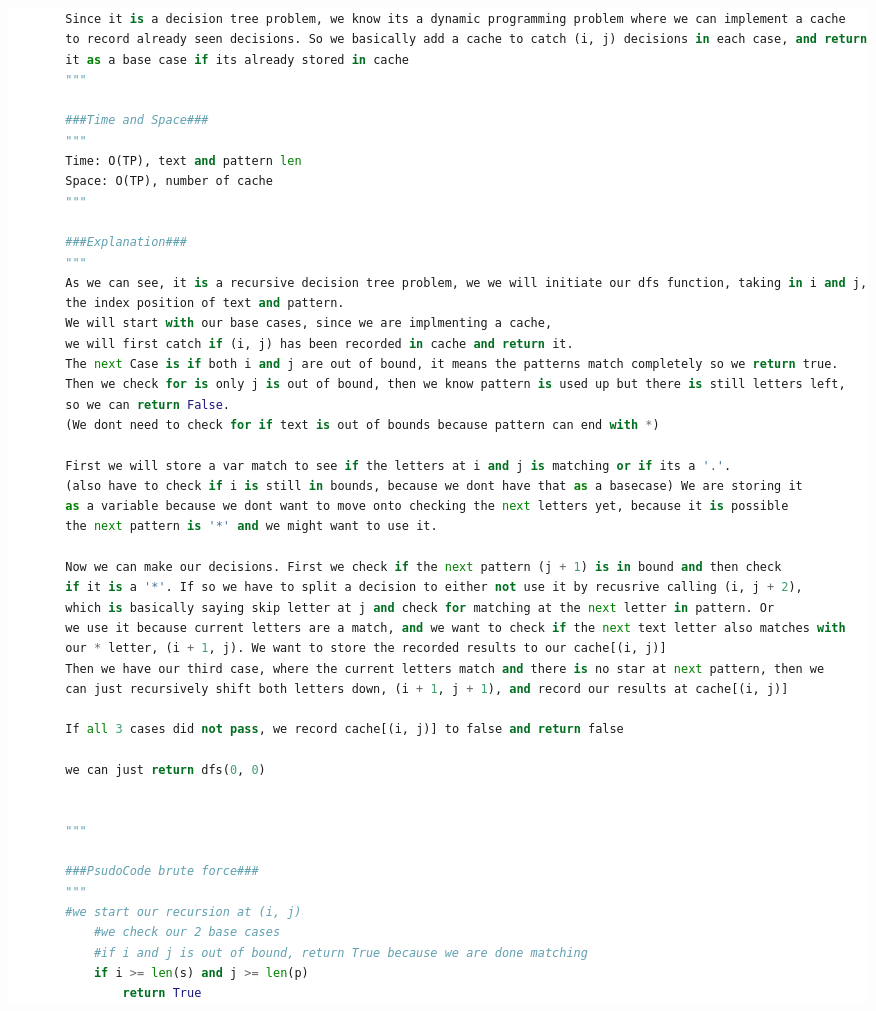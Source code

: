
 ```python
        Since it is a decision tree problem, we know its a dynamic programming problem where we can implement a cache
        to record already seen decisions. So we basically add a cache to catch (i, j) decisions in each case, and return
        it as a base case if its already stored in cache
        """

        ###Time and Space###
        """
        Time: O(TP), text and pattern len
        Space: O(TP), number of cache
        """

        ###Explanation###
        """
        As we can see, it is a recursive decision tree problem, we we will initiate our dfs function, taking in i and j, 
        the index position of text and pattern. 
        We will start with our base cases, since we are implmenting a cache,
        we will first catch if (i, j) has been recorded in cache and return it. 
        The next Case is if both i and j are out of bound, it means the patterns match completely so we return true.
        Then we check for is only j is out of bound, then we know pattern is used up but there is still letters left,
        so we can return False.
        (We dont need to check for if text is out of bounds because pattern can end with *)

        First we will store a var match to see if the letters at i and j is matching or if its a '.'.
        (also have to check if i is still in bounds, because we dont have that as a basecase) We are storing it
        as a variable because we dont want to move onto checking the next letters yet, because it is possible
        the next pattern is '*' and we might want to use it.

        Now we can make our decisions. First we check if the next pattern (j + 1) is in bound and then check
        if it is a '*'. If so we have to split a decision to either not use it by recusrive calling (i, j + 2),
        which is basically saying skip letter at j and check for matching at the next letter in pattern. Or
        we use it because current letters are a match, and we want to check if the next text letter also matches with
        our * letter, (i + 1, j). We want to store the recorded results to our cache[(i, j)]
        Then we have our third case, where the current letters match and there is no star at next pattern, then we
        can just recursively shift both letters down, (i + 1, j + 1), and record our results at cache[(i, j)]

        If all 3 cases did not pass, we record cache[(i, j)] to false and return false

        we can just return dfs(0, 0)


        """

        ###PsudoCode brute force###
        """
        #we start our recursion at (i, j)
            #we check our 2 base cases
            #if i and j is out of bound, return True because we are done matching
            if i >= len(s) and j >= len(p)
                return True
```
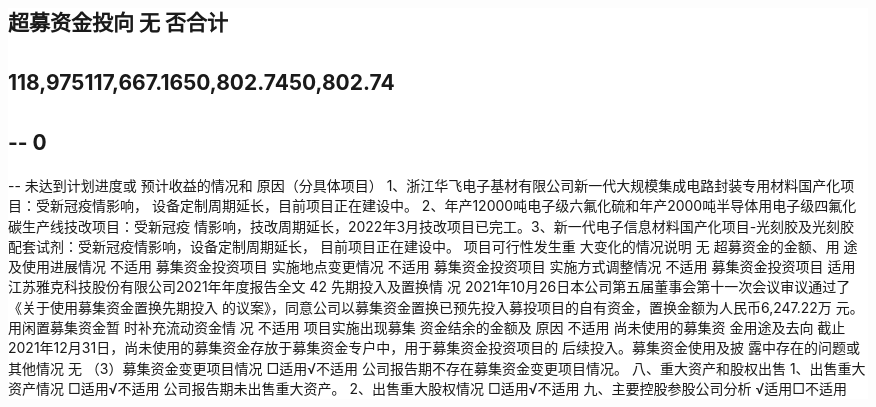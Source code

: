 超募资金投向
无
否合计
--
118,975117,667.1650,802.7450,802.74
--
--
0
--
--
未达到计划进度或
预计收益的情况和
原因（分具体项目）
1、浙江华飞电子基材有限公司新一代大规模集成电路封装专用材料国产化项目：受新冠疫情影响，
设备定制周期延长，目前项目正在建设中。
2、年产12000吨电子级六氟化硫和年产2000吨半导体用电子级四氟化碳生产线技改项目：受新冠疫
情影响，技改周期延长，2022年3月技改项目已完工。3、新一代电子信息材料国产化项目-光刻胶及光刻胶配套试剂：受新冠疫情影响，设备定制周期延长，
目前项目正在建设中。
项目可行性发生重
大变化的情况说明
无
超募资金的金额、用
途及使用进展情况
不适用
募集资金投资项目
实施地点变更情况
不适用
募集资金投资项目
实施方式调整情况
不适用
募集资金投资项目
适用
江苏雅克科技股份有限公司2021年年度报告全文
42
先期投入及置换情
况
2021年10月26日本公司第五届董事会第十一次会议审议通过了《关于使用募集资金置换先期投入
的议案》，同意公司以募集资金置换已预先投入募投项目的自有资金，置换金额为人民币6,247.22万
元。用闲置募集资金暂
时补充流动资金情
况
不适用
项目实施出现募集
资金结余的金额及
原因
不适用
尚未使用的募集资
金用途及去向
截止2021年12月31日，尚未使用的募集资金存放于募集资金专户中，用于募集资金投资项目的
后续投入。募集资金使用及披
露中存在的问题或
其他情况
无
（3）募集资金变更项目情况
□适用√不适用
公司报告期不存在募集资金变更项目情况。
八、重大资产和股权出售
1、出售重大资产情况
□适用√不适用
公司报告期未出售重大资产。
2、出售重大股权情况
□适用√不适用
九、主要控股参股公司分析
√适用□不适用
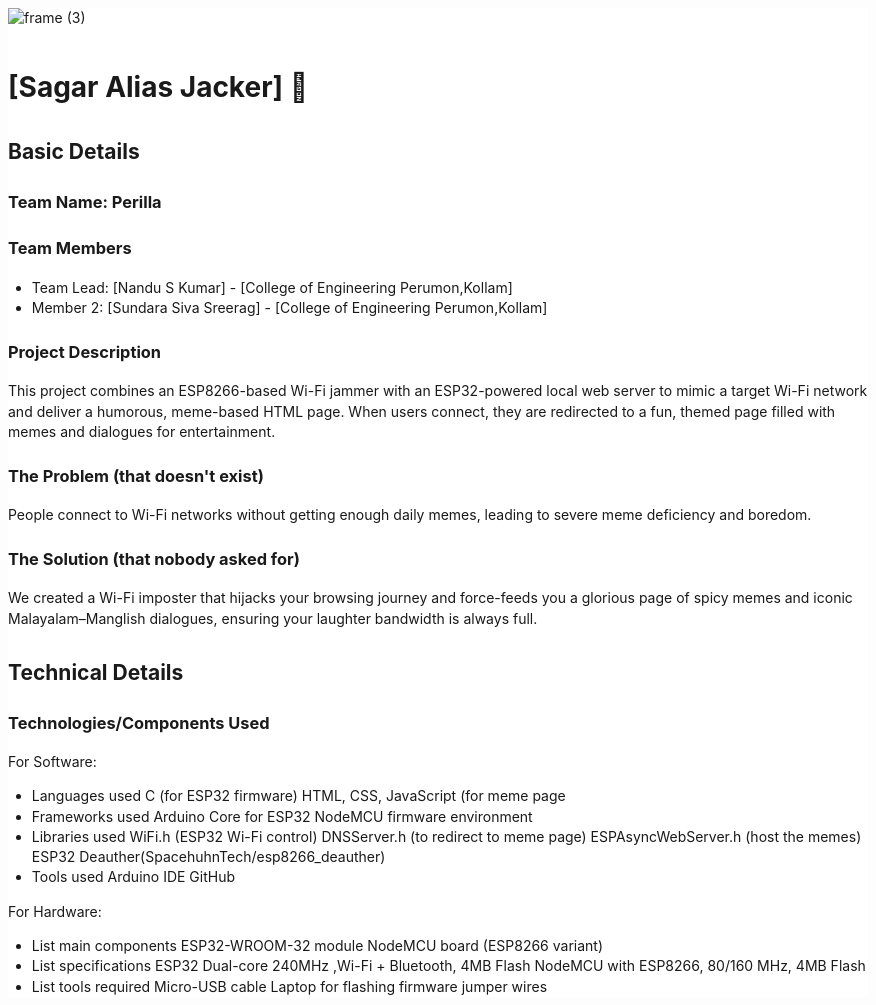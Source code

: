 <img width="3188" height="1202" alt="frame (3)" src="https://github.com/user-attachments/assets/517ad8e9-ad22-457d-9538-a9e62d137cd7" />


# [Sagar Alias Jacker] 🎯


## Basic Details
### Team Name: Perilla


### Team Members
- Team Lead: [Nandu S Kumar] - [College of Engineering Perumon,Kollam]
- Member 2: [Sundara Siva Sreerag] - [College of Engineering Perumon,Kollam]

### Project Description
This project combines an ESP8266-based Wi-Fi jammer with an ESP32-powered local web server to mimic a target Wi-Fi network and deliver a humorous, meme-based HTML page. When users connect, they are redirected to a fun, themed page filled with memes and dialogues for entertainment.

### The Problem (that doesn't exist)
People connect to Wi-Fi networks without getting enough daily memes, leading to severe meme deficiency and boredom.

### The Solution (that nobody asked for)
We created a Wi-Fi imposter that hijacks your browsing journey and force-feeds you a glorious page of spicy memes and iconic Malayalam–Manglish dialogues, ensuring your laughter bandwidth is always full.

## Technical Details
### Technologies/Components Used
For Software:
- Languages used
      C (for ESP32 firmware)
      HTML, CSS, JavaScript (for meme page
- Frameworks used
      Arduino Core for ESP32
      NodeMCU firmware environment     
- Libraries used
      WiFi.h (ESP32 Wi-Fi control)
      DNSServer.h (to redirect to meme page)
      ESPAsyncWebServer.h (host the memes)
      ESP32 Deauther(SpacehuhnTech/esp8266_deauther)
- Tools used
      Arduino IDE
      GitHub


For Hardware:
- List main components
    ESP32-WROOM-32 module
    NodeMCU board (ESP8266 variant)
- List specifications
    ESP32 Dual-core 240MHz ,Wi-Fi + Bluetooth, 4MB Flash
    NodeMCU with ESP8266, 80/160 MHz, 4MB Flash
- List tools required
    Micro-USB cable
    Laptop for flashing firmware
    jumper wires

**EXERCISE:** All of the entries need to be retyped word for word, pictures excluded.

**OUTPUT OF THE EXERCISE:**
Source code

:
 ```python
        Since it is a decision tree problem, we know its a dynamic programming problem where we can implement a cache
        to record already seen decisions. So we basically add a cache to catch (i, j) decisions in each case, and return
        it as a base case if its already stored in cache
        """

        ###Time and Space###
        """
        Time: O(TP), text and pattern len
        Space: O(TP), number of cache
        """

        ###Explanation###
        """
        As we can see, it is a recursive decision tree problem, we we will initiate our dfs function, taking in i and j, 
        the index position of text and pattern. 
        We will start with our base cases, since we are implmenting a cache,
        we will first catch if (i, j) has been recorded in cache and return it. 
        The next Case is if both i and j are out of bound, it means the patterns match completely so we return true.
        Then we check for is only j is out of bound, then we know pattern is used up but there is still letters left,
        so we can return False.
        (We dont need to check for if text is out of bounds because pattern can end with *)

        First we will store a var match to see if the letters at i and j is matching or if its a '.'.
        (also have to check if i is still in bounds, because we dont have that as a basecase) We are storing it
        as a variable because we dont want to move onto checking the next letters yet, because it is possible
        the next pattern is '*' and we might want to use it.

        Now we can make our decisions. First we check if the next pattern (j + 1) is in bound and then check
        if it is a '*'. If so we have to split a decision to either not use it by recusrive calling (i, j + 2),
        which is basically saying skip letter at j and check for matching at the next letter in pattern. Or
        we use it because current letters are a match, and we want to check if the next text letter also matches with
        our * letter, (i + 1, j). We want to store the recorded results to our cache[(i, j)]
        Then we have our third case, where the current letters match and there is no star at next pattern, then we
        can just recursively shift both letters down, (i + 1, j + 1), and record our results at cache[(i, j)]

        If all 3 cases did not pass, we record cache[(i, j)] to false and return false

        we can just return dfs(0, 0)


        """

        ###PsudoCode brute force###
        """
        #we start our recursion at (i, j)
            #we check our 2 base cases
            #if i and j is out of bound, return True because we are done matching
            if i >= len(s) and j >= len(p)
                return True
```
Source code

: 超募资金投向
无
否合计
--
118,975117,667.1650,802.7450,802.74
--
--
0
--
--
未达到计划进度或
预计收益的情况和
原因（分具体项目）
1、浙江华飞电子基材有限公司新一代大规模集成电路封装专用材料国产化项目：受新冠疫情影响，
设备定制周期延长，目前项目正在建设中。
2、年产12000吨电子级六氟化硫和年产2000吨半导体用电子级四氟化碳生产线技改项目：受新冠疫
情影响，技改周期延长，2022年3月技改项目已完工。3、新一代电子信息材料国产化项目-光刻胶及光刻胶配套试剂：受新冠疫情影响，设备定制周期延长，
目前项目正在建设中。
项目可行性发生重
大变化的情况说明
无
超募资金的金额、用
途及使用进展情况
不适用
募集资金投资项目
实施地点变更情况
不适用
募集资金投资项目
实施方式调整情况
不适用
募集资金投资项目
适用
江苏雅克科技股份有限公司2021年年度报告全文
42
先期投入及置换情
况
2021年10月26日本公司第五届董事会第十一次会议审议通过了《关于使用募集资金置换先期投入
的议案》，同意公司以募集资金置换已预先投入募投项目的自有资金，置换金额为人民币6,247.22万
元。用闲置募集资金暂
时补充流动资金情
况
不适用
项目实施出现募集
资金结余的金额及
原因
不适用
尚未使用的募集资
金用途及去向
截止2021年12月31日，尚未使用的募集资金存放于募集资金专户中，用于募集资金投资项目的
后续投入。募集资金使用及披
露中存在的问题或
其他情况
无
（3）募集资金变更项目情况
□适用√不适用
公司报告期不存在募集资金变更项目情况。
八、重大资产和股权出售
1、出售重大资产情况
□适用√不适用
公司报告期未出售重大资产。
2、出售重大股权情况
□适用√不适用
九、主要控股参股公司分析
√适用□不适用
Source code

: <img width="3188" height="1202" alt="frame (3)" src="https://github.com/user-attachments/assets/517ad8e9-ad22-457d-9538-a9e62d137cd7" />


# [Sagar Alias Jacker] 🎯


## Basic Details
### Team Name: Perilla


### Team Members
- Team Lead: [Nandu S Kumar] - [College of Engineering Perumon,Kollam]
- Member 2: [Sundara Siva Sreerag] - [College of Engineering Perumon,Kollam]

### Project Description
This project combines an ESP8266-based Wi-Fi jammer with an ESP32-powered local web server to mimic a target Wi-Fi network and deliver a humorous, meme-based HTML page. When users connect, they are redirected to a fun, themed page filled with memes and dialogues for entertainment.

### The Problem (that doesn't exist)
People connect to Wi-Fi networks without getting enough daily memes, leading to severe meme deficiency and boredom.

### The Solution (that nobody asked for)
We created a Wi-Fi imposter that hijacks your browsing journey and force-feeds you a glorious page of spicy memes and iconic Malayalam–Manglish dialogues, ensuring your laughter bandwidth is always full.

## Technical Details
### Technologies/Components Used
For Software:
- Languages used
      C (for ESP32 firmware)
      HTML, CSS, JavaScript (for meme page
- Frameworks used
      Arduino Core for ESP32
      NodeMCU firmware environment     
- Libraries used
      WiFi.h (ESP32 Wi-Fi control)
      DNSServer.h (to redirect to meme page)
      ESPAsyncWebServer.h (host the memes)
      ESP32 Deauther(SpacehuhnTech/esp8266_deauther)
- Tools used
      Arduino IDE
      GitHub


For Hardware:
- List main components
    ESP32-WROOM-32 module
    NodeMCU board (ESP8266 variant)
- List specifications
    ESP32 Dual-core 240MHz ,Wi-Fi + Bluetooth, 4MB Flash
    NodeMCU with ESP8266, 80/160 MHz, 4MB Flash
- List tools required
    Micro-USB cable
    Laptop for flashing firmware
    jumper wires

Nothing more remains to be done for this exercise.